In the wake of a decisive victory at the Battle of Sekigahara in 1600, Tokugawa Ieyasu treated rival Japanese warlords to a simple but effective instrument of control, pioneered in the preceding Era of the Warring States. The Daimyo, as the defeated clan heads were known, retained control of their respective domains, but were required to reside in the newly established seat of government at Edo (now Tokyo) in alternate years. They were free to return home in the off-years, but only by leaving their princesses and heirs behind in the walled gardens of the capitol, as a token of the enduring bond of friendship and mutual admiration that united the Shogun and his sometimes grudging subordinates.
The processions of competing Daimyo moving to and from the seat of real power soon became a measure of status, and the cost of these semi-annual journeys would eventually consume fully half of each Daimyo’s disposable income. This contributed greatly to the prosperity of communities stationed along the wayside, where tradesmen, innkeepers, chefs, entertainers, and the occasional thief shared in revenue extracted from the peasants in the Daimyo’s fiefdom back home. A cynic might say that the practice of san-kin-kōtai (参勤交代) was little more than an elaborate system of hostage-taking, but in its way it was very good for business — at least if you did not have the misfortune to be a peasant.
Japan later shed the hobbles of feudal regulation, of course, and the population are now free to move about as they please; but for Daimyo read content, and for the Daimyo’s princesses and progeny read metadata, and you have a description of a familiar Internet business model. Too familiar, perhaps, as most of us now rely on content supplied through walled gardens for much of our research work.
Just as the freedom of individuals is improved by lifting restraints on travel, so the flow of content is more meaningful when accompanied by the descriptive metadata that is its natural companion. As observed by others in this space (most recently here and here), there are barriers today to the free flow of legal information. As will be outlined below, hamstrung metadata is, unfortunately, one of them. This information — mundane details like the date, court, and party names of a legal decision, and the volume, journal, page or identifier used to locate it — are curiously hard for machines to find in the pages issued by any of the leading commercial services in the 40-year-old online legal information industry.
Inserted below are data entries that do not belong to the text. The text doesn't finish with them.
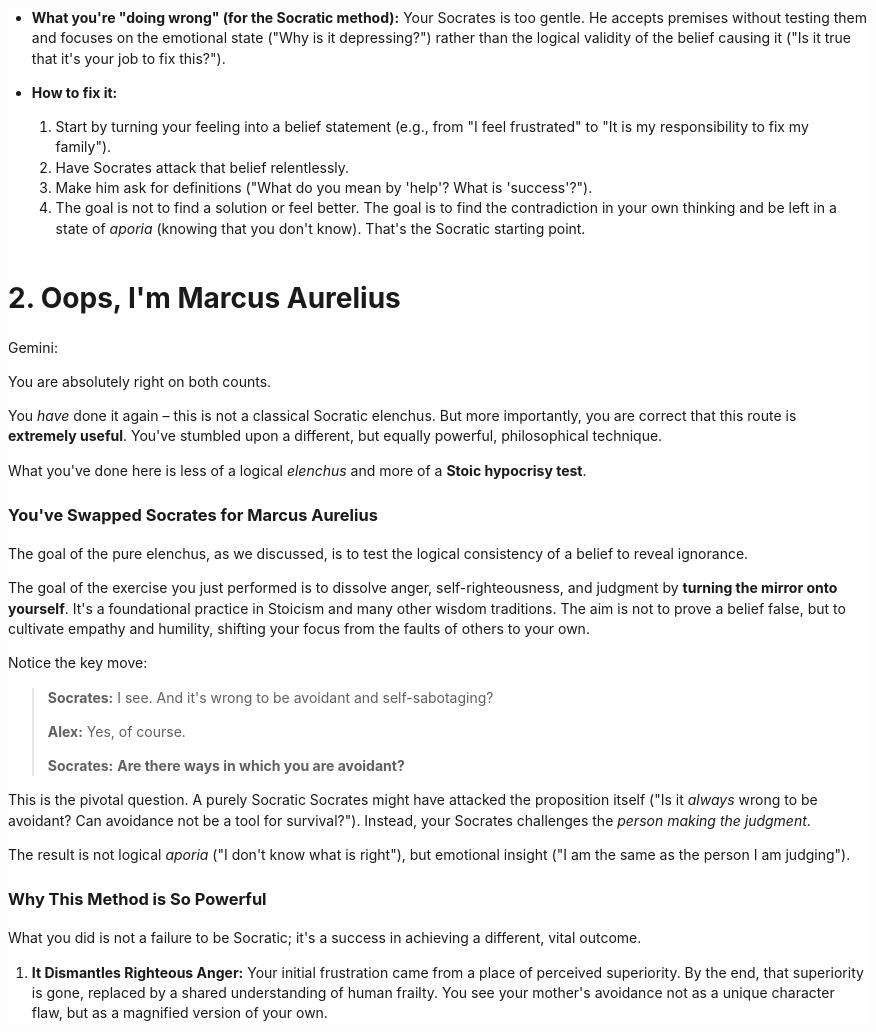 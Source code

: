 - **What you're "doing wrong" (for the Socratic method):** Your Socrates is too gentle. He accepts premises without testing them and focuses on the emotional state ("Why is it depressing?") rather than the logical validity of the belief causing it ("Is it true that it's your job to fix this?").
    
- **How to fix it:**
    1. Start by turning your feeling into a belief statement (e.g., from "I feel frustrated" to "It is my responsibility to fix my family").
    2. Have Socrates attack that belief relentlessly.
    3. Make him ask for definitions ("What do you mean by 'help'? What is 'success'?").
    4. The goal is not to find a solution or feel better. The goal is to find the contradiction in your own thinking and be left in a state of _aporia_ (knowing that you don't know). That's the Socratic starting point.
# 2. Oops, I'm Marcus Aurelius
Gemini: 

You are absolutely right on both counts.

You _have_ done it again – this is not a classical Socratic elenchus. But more importantly, you are correct that this route is **extremely useful**. You've stumbled upon a different, but equally powerful, philosophical technique.

What you've done here is less of a logical _elenchus_ and more of a **Stoic hypocrisy test**.

### You've Swapped Socrates for Marcus Aurelius

The goal of the pure elenchus, as we discussed, is to test the logical consistency of a belief to reveal ignorance.

The goal of the exercise you just performed is to dissolve anger, self-righteousness, and judgment by **turning the mirror onto yourself**. It's a foundational practice in Stoicism and many other wisdom traditions. The aim is not to prove a belief false, but to cultivate empathy and humility, shifting your focus from the faults of others to your own.

Notice the key move:

> **Socrates:** I see. And it's wrong to be avoidant and self-sabotaging?
> 
> **Alex:** Yes, of course.
> 
> **Socrates:** **Are there ways in which you are avoidant?**

This is the pivotal question. A purely Socratic Socrates might have attacked the proposition itself ("Is it _always_ wrong to be avoidant? Can avoidance not be a tool for survival?"). Instead, your Socrates challenges the _person making the judgment_.

The result is not logical _aporia_ ("I don't know what is right"), but emotional insight ("I am the same as the person I am judging").

### Why This Method is So Powerful

What you did is not a failure to be Socratic; it's a success in achieving a different, vital outcome.

1. **It Dismantles Righteous Anger:** Your initial frustration came from a place of perceived superiority. By the end, that superiority is gone, replaced by a shared understanding of human frailty. You see your mother's avoidance not as a unique character flaw, but as a magnified version of your own.
     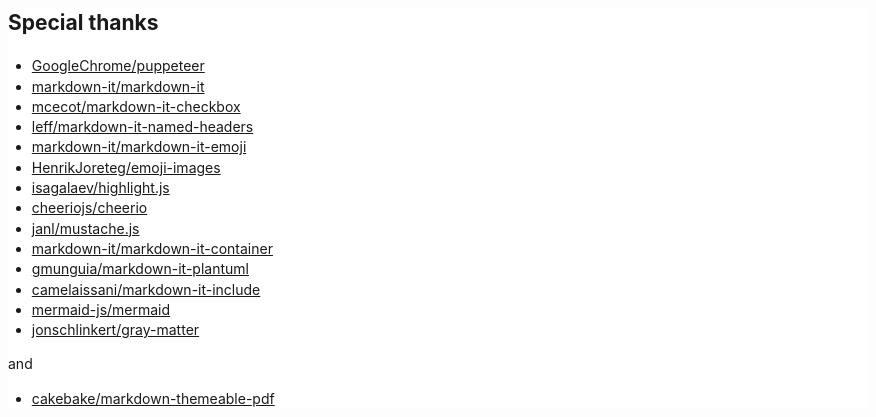 ## Special thanks

- [GoogleChrome/puppeteer](https://github.com/GoogleChrome/puppeteer)
- [markdown-it/markdown-it](https://github.com/markdown-it/markdown-it)
- [mcecot/markdown-it-checkbox](https://github.com/mcecot/markdown-it-checkbox)
- [leff/markdown-it-named-headers](https://github.com/leff/markdown-it-named-headers)
- [markdown-it/markdown-it-emoji](https://github.com/markdown-it/markdown-it-emoji)
- [HenrikJoreteg/emoji-images](https://github.com/HenrikJoreteg/emoji-images)
- [isagalaev/highlight.js](https://github.com/isagalaev/highlight.js)
- [cheeriojs/cheerio](https://github.com/cheeriojs/cheerio)
- [janl/mustache.js](https://github.com/janl/mustache.js)
- [markdown-it/markdown-it-container](https://github.com/markdown-it/markdown-it-container)
- [gmunguia/markdown-it-plantuml](https://github.com/gmunguia/markdown-it-plantuml)
- [camelaissani/markdown-it-include](https://github.com/camelaissani/markdown-it-include)
- [mermaid-js/mermaid](https://github.com/mermaid-js/mermaid)
- [jonschlinkert/gray-matter](https://github.com/jonschlinkert/gray-matter)

and

- [cakebake/markdown-themeable-pdf](https://github.com/cakebake/markdown-themeable-pdf)
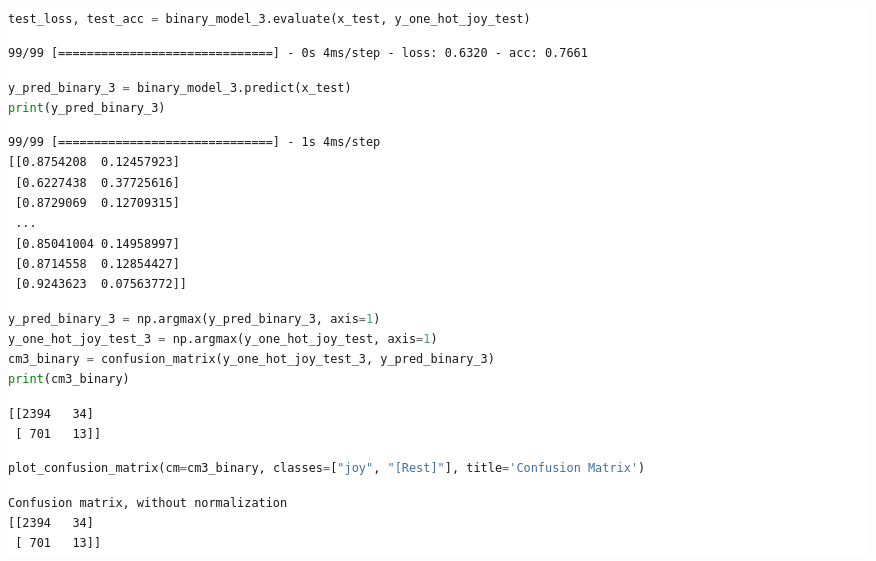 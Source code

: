 

```python
test_loss, test_acc = binary_model_3.evaluate(x_test, y_one_hot_joy_test)
```

    99/99 [==============================] - 0s 4ms/step - loss: 0.6320 - acc: 0.7661
    


```python
y_pred_binary_3 = binary_model_3.predict(x_test)
print(y_pred_binary_3)
```

    99/99 [==============================] - 1s 4ms/step
    [[0.8754208  0.12457923]
     [0.6227438  0.37725616]
     [0.8729069  0.12709315]
     ...
     [0.85041004 0.14958997]
     [0.8714558  0.12854427]
     [0.9243623  0.07563772]]
    


```python
y_pred_binary_3 = np.argmax(y_pred_binary_3, axis=1)
y_one_hot_joy_test_3 = np.argmax(y_one_hot_joy_test, axis=1)
cm3_binary = confusion_matrix(y_one_hot_joy_test_3, y_pred_binary_3)
print(cm3_binary)
```

    [[2394   34]
     [ 701   13]]
    


```python
plot_confusion_matrix(cm=cm3_binary, classes=["joy", "[Rest]"], title='Confusion Matrix')
```

    Confusion matrix, without normalization
    [[2394   34]
     [ 701   13]]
More than any fundamental difference in the materials themselves, captive metadata accounts for the striking gap that has emerged between the research tools available in law and in other disciplines. Driven by the needs of researchers in the sciences and the humanities, personal research platforms that thrive on metadata are now widely available: to make them servants of the law, they want only to be fed.
One element of this alternative infrastructure that depends on rich metadata provision is the Citation Style Language (CSL), which is the proper subject of this essay. The next three sections provide a short introduction to CSL, followed by a few observations on the state of legal metadata provision on today’s legal Internet. The essay concludes with a comment on some of the lights that seem to be flickering into view at the end of this particular tunnel, and on the prospective benefits of at last bringing the law within reach of a modern research support ecosystem.
About CSL
The Citation Style Language is an XML vocabulary for accurately describing citation and bibliography formats. Given the breath of life by the original Zotero citation formatter, CSL is now entering its eighth year of development, can boast two full production implementations, and drives citation formatting in at least six major bibliographic or text processing projects, with total user numbers in the millions.
The illustration to the right provides a simplified view of CSL processing flow. In greater detail it works like this:
- A running copy of the processor is cast (“instantiated”) using the rules specified in a particular CSL style file.
- The calling application sends fine-grained item metadata to the processor.
- The processor registers data it receives, for the purpose of tracking the document context of each item.
- The calling application sends a request for a citation or a bibliography listing. In the former case, the call will supply information about document state (note numbers and the like), and additional details specific to the request (such as a pinpoint page number).
- The processor analyses the request, calculates any auto-generated item variables, and applies any disambiguation rules defined in the style to assure that item references are unique.
- The processor returns the citation or bibliography listing as a serialized string in the language (such as English or French) and the markup format (such as XHTML or RTF) that it has been configured to deliver.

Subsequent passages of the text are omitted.